Our Humble Humanitarian

Pinning Her Hopes
November 5, 2018
November 5, 2018

Glancing through the number of times May Patterson Goodrum Abreu was mentioned in the Atlanta Journal Constitution for entertaining in her Shutze-designed home on West Paces Ferry Road, one might assume she was merely a typical society matron of her time, concerned with debutante balls, high teas, and dinner parties. Although little personal ephemera from May’s life survives in our collection, a few items hint at a more complex woman than is revealed in the newspaper articles. The items she saved, including the program and acceptance speech for a Red Cross Award, and a nineteenth-century sterling silver urn engraved with the words “Atlanta’s Woman of the Year/1943/May Patterson Abreu”, tell a deeper story—one of her support of the war efforts during World War II and her pride in a job well done.

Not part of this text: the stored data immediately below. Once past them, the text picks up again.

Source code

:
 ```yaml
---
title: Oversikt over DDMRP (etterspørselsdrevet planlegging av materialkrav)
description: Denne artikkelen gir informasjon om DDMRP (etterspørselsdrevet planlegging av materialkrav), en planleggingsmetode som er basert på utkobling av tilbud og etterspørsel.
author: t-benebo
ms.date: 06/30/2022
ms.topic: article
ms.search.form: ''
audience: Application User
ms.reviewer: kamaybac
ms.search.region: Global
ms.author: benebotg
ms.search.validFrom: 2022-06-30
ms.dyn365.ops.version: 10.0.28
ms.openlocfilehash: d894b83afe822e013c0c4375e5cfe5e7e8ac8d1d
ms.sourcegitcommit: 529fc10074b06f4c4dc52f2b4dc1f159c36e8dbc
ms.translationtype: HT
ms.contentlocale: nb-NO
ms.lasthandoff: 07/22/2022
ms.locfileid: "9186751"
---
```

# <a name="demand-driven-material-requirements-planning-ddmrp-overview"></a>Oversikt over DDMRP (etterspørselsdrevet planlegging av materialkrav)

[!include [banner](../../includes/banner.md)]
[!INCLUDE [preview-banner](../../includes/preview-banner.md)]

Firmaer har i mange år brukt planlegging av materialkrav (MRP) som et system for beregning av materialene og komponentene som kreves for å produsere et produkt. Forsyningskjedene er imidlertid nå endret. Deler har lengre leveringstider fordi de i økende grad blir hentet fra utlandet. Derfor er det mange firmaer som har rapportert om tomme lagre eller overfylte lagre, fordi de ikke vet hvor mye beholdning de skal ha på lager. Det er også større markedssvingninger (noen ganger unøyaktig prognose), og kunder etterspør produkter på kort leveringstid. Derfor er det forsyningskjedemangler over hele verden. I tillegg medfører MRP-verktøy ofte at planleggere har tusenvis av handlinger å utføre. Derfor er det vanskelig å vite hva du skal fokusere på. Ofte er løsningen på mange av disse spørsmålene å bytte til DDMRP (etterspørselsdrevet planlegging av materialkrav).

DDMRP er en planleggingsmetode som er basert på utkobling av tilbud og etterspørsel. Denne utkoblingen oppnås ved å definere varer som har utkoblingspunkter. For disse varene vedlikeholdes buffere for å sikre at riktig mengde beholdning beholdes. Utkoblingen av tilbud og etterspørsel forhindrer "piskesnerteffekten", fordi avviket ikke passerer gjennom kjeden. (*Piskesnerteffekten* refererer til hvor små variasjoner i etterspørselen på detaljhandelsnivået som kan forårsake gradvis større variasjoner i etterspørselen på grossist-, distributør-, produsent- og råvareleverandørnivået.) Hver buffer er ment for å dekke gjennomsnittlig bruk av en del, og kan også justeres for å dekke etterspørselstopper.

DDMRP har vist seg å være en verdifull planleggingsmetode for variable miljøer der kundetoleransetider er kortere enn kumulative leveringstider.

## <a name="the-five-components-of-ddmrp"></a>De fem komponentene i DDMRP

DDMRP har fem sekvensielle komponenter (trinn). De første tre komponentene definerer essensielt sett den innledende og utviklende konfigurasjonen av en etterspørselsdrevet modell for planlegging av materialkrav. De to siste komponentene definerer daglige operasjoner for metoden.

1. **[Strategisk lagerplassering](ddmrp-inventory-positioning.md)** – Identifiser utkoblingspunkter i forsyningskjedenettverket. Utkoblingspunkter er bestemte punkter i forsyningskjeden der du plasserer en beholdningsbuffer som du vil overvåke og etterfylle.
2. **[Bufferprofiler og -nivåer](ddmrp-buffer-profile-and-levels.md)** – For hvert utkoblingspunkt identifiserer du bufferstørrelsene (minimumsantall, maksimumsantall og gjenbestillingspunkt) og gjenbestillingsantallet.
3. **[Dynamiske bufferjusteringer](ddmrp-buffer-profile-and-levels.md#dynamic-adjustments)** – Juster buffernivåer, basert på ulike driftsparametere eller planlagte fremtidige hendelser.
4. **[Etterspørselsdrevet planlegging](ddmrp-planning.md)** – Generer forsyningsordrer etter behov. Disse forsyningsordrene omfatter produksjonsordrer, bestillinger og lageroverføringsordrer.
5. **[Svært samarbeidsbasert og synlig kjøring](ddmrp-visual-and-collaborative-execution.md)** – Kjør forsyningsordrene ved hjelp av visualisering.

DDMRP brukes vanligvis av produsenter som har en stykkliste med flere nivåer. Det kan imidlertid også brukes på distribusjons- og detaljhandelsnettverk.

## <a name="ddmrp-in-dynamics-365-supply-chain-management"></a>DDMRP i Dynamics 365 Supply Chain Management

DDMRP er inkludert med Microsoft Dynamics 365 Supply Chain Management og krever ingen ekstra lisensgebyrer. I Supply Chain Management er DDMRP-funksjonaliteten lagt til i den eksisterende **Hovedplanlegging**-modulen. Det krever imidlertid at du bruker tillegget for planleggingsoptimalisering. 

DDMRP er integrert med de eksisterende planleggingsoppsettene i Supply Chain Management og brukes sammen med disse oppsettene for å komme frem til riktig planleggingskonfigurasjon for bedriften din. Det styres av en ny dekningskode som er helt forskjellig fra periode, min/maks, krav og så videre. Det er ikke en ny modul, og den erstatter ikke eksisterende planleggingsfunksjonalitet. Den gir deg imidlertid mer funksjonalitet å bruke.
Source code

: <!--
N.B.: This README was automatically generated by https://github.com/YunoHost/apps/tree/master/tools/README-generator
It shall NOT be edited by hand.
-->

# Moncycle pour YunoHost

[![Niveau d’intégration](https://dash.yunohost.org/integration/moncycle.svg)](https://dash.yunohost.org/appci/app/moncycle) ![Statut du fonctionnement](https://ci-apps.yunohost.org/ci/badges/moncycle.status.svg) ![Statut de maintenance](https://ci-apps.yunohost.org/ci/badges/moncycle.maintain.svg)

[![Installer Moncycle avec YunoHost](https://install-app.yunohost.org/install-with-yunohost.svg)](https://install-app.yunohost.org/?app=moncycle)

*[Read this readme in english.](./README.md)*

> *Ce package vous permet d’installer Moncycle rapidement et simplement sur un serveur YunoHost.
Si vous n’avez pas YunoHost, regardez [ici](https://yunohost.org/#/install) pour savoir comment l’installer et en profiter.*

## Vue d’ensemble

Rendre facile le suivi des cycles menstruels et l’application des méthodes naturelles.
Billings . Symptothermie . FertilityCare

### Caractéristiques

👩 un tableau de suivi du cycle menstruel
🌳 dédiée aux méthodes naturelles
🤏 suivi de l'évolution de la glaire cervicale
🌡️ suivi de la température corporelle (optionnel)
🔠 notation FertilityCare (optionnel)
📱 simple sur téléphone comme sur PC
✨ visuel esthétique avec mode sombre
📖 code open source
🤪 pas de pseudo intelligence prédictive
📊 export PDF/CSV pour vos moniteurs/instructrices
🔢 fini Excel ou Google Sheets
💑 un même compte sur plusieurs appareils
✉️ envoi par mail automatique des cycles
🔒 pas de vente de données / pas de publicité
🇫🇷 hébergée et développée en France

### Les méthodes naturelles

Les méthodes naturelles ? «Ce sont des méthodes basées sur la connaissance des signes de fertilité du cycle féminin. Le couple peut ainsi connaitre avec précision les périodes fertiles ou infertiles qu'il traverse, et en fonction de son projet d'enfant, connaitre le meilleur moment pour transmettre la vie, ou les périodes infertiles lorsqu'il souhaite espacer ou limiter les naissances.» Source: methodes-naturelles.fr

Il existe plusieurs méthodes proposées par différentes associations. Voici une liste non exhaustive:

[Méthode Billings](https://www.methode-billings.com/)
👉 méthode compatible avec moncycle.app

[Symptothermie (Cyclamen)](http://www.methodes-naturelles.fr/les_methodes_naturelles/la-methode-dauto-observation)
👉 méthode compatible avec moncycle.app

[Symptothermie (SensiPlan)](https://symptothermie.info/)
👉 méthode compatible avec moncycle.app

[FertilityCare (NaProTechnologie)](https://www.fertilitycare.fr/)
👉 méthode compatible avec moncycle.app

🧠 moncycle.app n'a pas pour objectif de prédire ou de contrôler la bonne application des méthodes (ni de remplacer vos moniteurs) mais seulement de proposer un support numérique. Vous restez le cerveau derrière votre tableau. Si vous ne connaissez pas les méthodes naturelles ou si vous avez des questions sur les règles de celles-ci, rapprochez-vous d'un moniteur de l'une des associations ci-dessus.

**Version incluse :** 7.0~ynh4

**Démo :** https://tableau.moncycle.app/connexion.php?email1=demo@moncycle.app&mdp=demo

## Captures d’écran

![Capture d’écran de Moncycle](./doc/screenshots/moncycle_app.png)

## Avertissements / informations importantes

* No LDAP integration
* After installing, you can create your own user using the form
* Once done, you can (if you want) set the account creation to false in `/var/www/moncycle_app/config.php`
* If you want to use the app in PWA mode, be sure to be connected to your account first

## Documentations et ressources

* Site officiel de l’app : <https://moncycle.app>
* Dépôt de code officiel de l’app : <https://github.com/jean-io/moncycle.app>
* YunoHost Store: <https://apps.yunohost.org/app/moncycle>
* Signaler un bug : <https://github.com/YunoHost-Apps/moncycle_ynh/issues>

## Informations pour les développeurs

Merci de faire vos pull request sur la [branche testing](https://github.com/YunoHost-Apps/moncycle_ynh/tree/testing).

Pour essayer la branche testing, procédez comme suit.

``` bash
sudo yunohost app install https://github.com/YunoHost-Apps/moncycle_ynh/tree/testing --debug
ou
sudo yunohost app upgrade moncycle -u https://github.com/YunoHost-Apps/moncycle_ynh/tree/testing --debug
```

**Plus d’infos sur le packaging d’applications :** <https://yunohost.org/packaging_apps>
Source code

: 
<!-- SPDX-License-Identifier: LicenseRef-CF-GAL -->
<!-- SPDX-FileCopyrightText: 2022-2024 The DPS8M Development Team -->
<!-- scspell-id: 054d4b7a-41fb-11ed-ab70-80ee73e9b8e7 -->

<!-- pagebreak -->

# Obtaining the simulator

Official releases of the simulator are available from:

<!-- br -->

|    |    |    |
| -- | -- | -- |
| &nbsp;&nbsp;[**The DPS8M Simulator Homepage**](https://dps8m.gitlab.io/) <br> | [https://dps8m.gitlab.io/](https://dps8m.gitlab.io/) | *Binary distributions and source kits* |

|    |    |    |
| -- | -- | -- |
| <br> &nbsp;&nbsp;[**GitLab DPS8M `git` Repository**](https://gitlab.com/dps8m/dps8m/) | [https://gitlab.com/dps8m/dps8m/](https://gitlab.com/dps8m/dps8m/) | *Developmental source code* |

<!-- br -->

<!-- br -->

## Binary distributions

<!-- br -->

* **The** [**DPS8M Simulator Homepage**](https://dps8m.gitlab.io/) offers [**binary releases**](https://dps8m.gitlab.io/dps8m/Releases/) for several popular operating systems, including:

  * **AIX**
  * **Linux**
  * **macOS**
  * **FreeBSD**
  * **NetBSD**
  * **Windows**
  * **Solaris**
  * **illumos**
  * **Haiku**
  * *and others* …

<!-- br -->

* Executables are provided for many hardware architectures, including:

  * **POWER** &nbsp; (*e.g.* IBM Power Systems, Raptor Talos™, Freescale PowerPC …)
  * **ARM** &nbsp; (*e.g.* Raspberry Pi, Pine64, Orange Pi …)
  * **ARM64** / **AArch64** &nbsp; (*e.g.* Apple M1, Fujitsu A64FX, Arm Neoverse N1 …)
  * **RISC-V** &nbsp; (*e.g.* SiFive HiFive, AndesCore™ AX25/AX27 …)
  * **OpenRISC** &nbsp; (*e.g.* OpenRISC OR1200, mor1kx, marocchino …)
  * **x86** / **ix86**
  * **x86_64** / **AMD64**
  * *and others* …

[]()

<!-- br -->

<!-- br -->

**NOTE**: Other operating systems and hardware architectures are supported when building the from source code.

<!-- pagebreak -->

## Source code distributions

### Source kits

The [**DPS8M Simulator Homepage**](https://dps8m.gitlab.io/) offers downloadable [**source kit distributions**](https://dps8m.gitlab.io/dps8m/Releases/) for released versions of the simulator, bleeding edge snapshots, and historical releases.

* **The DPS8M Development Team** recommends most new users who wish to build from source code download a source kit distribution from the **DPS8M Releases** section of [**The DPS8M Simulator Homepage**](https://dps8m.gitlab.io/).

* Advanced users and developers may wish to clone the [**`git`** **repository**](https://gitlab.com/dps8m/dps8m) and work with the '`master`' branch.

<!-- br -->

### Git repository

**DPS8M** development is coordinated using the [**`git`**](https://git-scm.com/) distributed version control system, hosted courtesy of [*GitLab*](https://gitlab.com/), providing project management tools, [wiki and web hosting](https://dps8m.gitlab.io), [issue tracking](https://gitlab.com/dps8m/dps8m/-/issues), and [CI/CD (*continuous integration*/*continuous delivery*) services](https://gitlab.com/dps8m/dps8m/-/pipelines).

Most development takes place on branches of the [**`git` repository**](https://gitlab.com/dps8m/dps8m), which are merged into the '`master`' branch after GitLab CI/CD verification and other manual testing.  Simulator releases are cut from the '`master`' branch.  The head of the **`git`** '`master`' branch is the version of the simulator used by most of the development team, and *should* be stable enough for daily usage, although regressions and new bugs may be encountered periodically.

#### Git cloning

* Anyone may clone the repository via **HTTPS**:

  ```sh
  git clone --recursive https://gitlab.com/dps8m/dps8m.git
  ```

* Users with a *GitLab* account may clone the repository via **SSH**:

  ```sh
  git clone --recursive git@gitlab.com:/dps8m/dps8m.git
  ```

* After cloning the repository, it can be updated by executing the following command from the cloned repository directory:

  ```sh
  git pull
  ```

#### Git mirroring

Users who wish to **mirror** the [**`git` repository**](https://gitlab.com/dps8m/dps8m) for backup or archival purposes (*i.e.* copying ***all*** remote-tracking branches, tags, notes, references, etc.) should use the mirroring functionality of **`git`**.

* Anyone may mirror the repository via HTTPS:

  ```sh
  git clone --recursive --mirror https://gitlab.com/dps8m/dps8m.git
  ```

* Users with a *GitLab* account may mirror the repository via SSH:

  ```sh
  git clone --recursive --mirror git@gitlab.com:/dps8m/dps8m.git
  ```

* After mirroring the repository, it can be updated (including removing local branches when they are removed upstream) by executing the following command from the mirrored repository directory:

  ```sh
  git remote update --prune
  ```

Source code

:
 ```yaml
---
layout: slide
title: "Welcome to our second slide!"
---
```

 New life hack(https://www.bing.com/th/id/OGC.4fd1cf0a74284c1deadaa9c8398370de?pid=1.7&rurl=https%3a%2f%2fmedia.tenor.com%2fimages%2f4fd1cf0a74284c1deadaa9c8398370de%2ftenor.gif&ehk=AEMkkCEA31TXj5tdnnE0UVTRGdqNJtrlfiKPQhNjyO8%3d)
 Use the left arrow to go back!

Dorothy Haverty Grove recorded the major efforts of the Red Cross activities in the Historical Record of the Atlanta Chapter American Red Cross in World War II: September 1, 1939 – July 1, 1945 (published 1948). In March 1943, a new Blood Donor Center opened at 291 Peachtree Street, NE, and May was named Director. The volunteer job was full time one – five and a half days a week—though this was probably not dissimilar to her younger days spent working the retail counter of Jacob’s Pharmacy. Dorothy described the center as a “quiet, cheerful establishment” run “as perfectly as any complicated business, with a difference of an added personal element.” May directed the campaign to recruit donors like an army officer. The demand for dry plasma for injured servicemen was high. The Red Cross requested donations be stepped up from 1,000 per month to 6,000 per month. Through May’s society connections, she solicited the National Daughters of the American Revolution Fund for a Mobile Unit which enabled the program to operate within a 75-mile radius of Atlanta. Not unlike today’s corporate sponsorships, she approached businesses to donate as groups: the Atlanta Federation of Trades, soldier-students of the Atlanta Ordnance Depot at Fort Benning, and the employees of the Constitution and the Atlanta Journal, to name but a few. In Dorothy’s words, “Walnut 9635 became Atlanta’s most important telephone number—all calls making dates for donors.” That year, May, Mrs. Robert C. Hunt and Mrs. J. B. Suttles attended the two-day conference of the Blood Bank Meet in Chicago. May called on every advantage she could employ for a successful outcome.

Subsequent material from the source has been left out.